--- Data for this exercise Enclosed Below ---

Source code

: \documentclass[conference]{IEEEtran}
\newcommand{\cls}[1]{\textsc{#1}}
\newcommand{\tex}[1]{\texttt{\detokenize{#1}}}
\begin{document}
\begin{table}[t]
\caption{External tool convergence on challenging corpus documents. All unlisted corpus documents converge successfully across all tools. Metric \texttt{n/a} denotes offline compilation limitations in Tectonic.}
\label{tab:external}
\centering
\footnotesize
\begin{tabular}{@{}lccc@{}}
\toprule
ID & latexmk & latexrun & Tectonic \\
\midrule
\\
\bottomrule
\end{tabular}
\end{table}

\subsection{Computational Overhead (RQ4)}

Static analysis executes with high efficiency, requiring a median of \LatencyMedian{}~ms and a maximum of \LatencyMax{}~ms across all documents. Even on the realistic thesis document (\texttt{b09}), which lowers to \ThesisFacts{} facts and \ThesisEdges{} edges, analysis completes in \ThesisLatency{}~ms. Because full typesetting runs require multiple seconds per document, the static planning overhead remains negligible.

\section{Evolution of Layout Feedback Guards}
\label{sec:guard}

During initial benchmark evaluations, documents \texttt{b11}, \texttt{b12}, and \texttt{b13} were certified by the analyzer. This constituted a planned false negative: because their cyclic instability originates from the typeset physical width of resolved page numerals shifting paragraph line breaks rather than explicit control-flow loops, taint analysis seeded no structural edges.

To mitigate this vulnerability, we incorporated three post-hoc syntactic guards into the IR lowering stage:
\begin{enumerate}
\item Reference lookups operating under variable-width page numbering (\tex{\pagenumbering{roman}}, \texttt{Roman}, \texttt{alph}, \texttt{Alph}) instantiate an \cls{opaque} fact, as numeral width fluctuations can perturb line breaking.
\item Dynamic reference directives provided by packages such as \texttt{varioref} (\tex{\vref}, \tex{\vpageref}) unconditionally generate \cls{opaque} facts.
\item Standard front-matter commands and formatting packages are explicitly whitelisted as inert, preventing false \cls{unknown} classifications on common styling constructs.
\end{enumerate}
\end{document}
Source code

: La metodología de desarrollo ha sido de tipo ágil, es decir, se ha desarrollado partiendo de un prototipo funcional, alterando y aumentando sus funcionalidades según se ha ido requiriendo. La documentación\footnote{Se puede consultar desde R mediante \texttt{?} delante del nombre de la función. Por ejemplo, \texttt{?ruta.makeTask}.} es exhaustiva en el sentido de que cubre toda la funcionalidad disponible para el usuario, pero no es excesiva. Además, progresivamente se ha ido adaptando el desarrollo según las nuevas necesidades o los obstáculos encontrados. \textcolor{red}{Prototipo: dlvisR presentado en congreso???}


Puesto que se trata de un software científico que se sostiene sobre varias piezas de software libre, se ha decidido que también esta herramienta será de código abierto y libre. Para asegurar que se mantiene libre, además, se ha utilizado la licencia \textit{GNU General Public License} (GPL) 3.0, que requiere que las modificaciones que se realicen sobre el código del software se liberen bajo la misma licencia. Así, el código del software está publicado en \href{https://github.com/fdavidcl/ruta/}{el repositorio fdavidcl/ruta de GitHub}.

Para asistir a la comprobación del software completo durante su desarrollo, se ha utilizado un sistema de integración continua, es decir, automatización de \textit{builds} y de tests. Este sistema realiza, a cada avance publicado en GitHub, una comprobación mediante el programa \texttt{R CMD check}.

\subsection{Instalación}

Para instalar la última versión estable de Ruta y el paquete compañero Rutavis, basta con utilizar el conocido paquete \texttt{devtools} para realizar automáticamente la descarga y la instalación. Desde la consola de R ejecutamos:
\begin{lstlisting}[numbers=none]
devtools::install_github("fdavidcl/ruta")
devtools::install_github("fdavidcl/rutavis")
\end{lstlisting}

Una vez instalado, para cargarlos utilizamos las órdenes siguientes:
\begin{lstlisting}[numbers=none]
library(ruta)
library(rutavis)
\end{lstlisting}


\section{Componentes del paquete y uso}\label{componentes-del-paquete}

--- End of Enclosed Data for this exercise ---

▶ **Task brief**
Go through the data and retype all of it exactly.

▶ **Exercise output**
Source code

: \documentclass[conference]{IEEEtran}
\newcommand{\cls}[1]{\textsc{#1}}
\newcommand{\tex}[1]{\texttt{\detokenize{#1}}}
\begin{document}
\begin{table}[t]
\caption{External tool convergence on challenging corpus documents. All unlisted corpus documents converge successfully across all tools. Metric \texttt{n/a} denotes offline compilation limitations in Tectonic.}
\label{tab:external}
\centering
\footnotesize
\begin{tabular}{@{}lccc@{}}
\toprule
ID & latexmk & latexrun & Tectonic \\
\midrule
\\
\bottomrule
\end{tabular}
\end{table}

\subsection{Computational Overhead (RQ4)}

Static analysis executes with high efficiency, requiring a median of \LatencyMedian{}~ms and a maximum of \LatencyMax{}~ms across all documents. Even on the realistic thesis document (\texttt{b09}), which lowers to \ThesisFacts{} facts and \ThesisEdges{} edges, analysis completes in \ThesisLatency{}~ms. Because full typesetting runs require multiple seconds per document, the static planning overhead remains negligible.

\section{Evolution of Layout Feedback Guards}
\label{sec:guard}

During initial benchmark evaluations, documents \texttt{b11}, \texttt{b12}, and \texttt{b13} were certified by the analyzer. This constituted a planned false negative: because their cyclic instability originates from the typeset physical width of resolved page numerals shifting paragraph line breaks rather than explicit control-flow loops, taint analysis seeded no structural edges.

To mitigate this vulnerability, we incorporated three post-hoc syntactic guards into the IR lowering stage:
\begin{enumerate}
\item Reference lookups operating under variable-width page numbering (\tex{\pagenumbering{roman}}, \texttt{Roman}, \texttt{alph}, \texttt{Alph}) instantiate an \cls{opaque} fact, as numeral width fluctuations can perturb line breaking.
\item Dynamic reference directives provided by packages such as \texttt{varioref} (\tex{\vref}, \tex{\vpageref}) unconditionally generate \cls{opaque} facts.
\item Standard front-matter commands and formatting packages are explicitly whitelisted as inert, preventing false \cls{unknown} classifications on common styling constructs.
\end{enumerate}
\end{document}
Source code

: La metodología de desarrollo ha sido de tipo ágil, es decir, se ha desarrollado partiendo de un prototipo funcional, alterando y aumentando sus funcionalidades según se ha ido requiriendo. La documentación\footnote{Se puede consultar desde R mediante \texttt{?} delante del nombre de la función. Por ejemplo, \texttt{?ruta.makeTask}.} es exhaustiva en el sentido de que cubre toda la funcionalidad disponible para el usuario, pero no es excesiva. Además, progresivamente se ha ido adaptando el desarrollo según las nuevas necesidades o los obstáculos encontrados. \textcolor{red}{Prototipo: dlvisR presentado en congreso???}


Puesto que se trata de un software científico que se sostiene sobre varias piezas de software libre, se ha decidido que también esta herramienta será de código abierto y libre. Para asegurar que se mantiene libre, además, se ha utilizado la licencia \textit{GNU General Public License} (GPL) 3.0, que requiere que las modificaciones que se realicen sobre el código del software se liberen bajo la misma licencia. Así, el código del software está publicado en \href{https://github.com/fdavidcl/ruta/}{el repositorio fdavidcl/ruta de GitHub}.

Para asistir a la comprobación del software completo durante su desarrollo, se ha utilizado un sistema de integración continua, es decir, automatización de \textit{builds} y de tests. Este sistema realiza, a cada avance publicado en GitHub, una comprobación mediante el programa \texttt{R CMD check}.

\subsection{Instalación}

Para instalar la última versión estable de Ruta y el paquete compañero Rutavis, basta con utilizar el conocido paquete \texttt{devtools} para realizar automáticamente la descarga y la instalación. Desde la consola de R ejecutamos:
\begin{lstlisting}[numbers=none]
devtools::install_github("fdavidcl/ruta")
devtools::install_github("fdavidcl/rutavis")
\end{lstlisting}

Una vez instalado, para cargarlos utilizamos las órdenes siguientes:
\begin{lstlisting}[numbers=none]
library(ruta)
library(rutavis)
\end{lstlisting}


\section{Componentes del paquete y uso}\label{componentes-del-paquete}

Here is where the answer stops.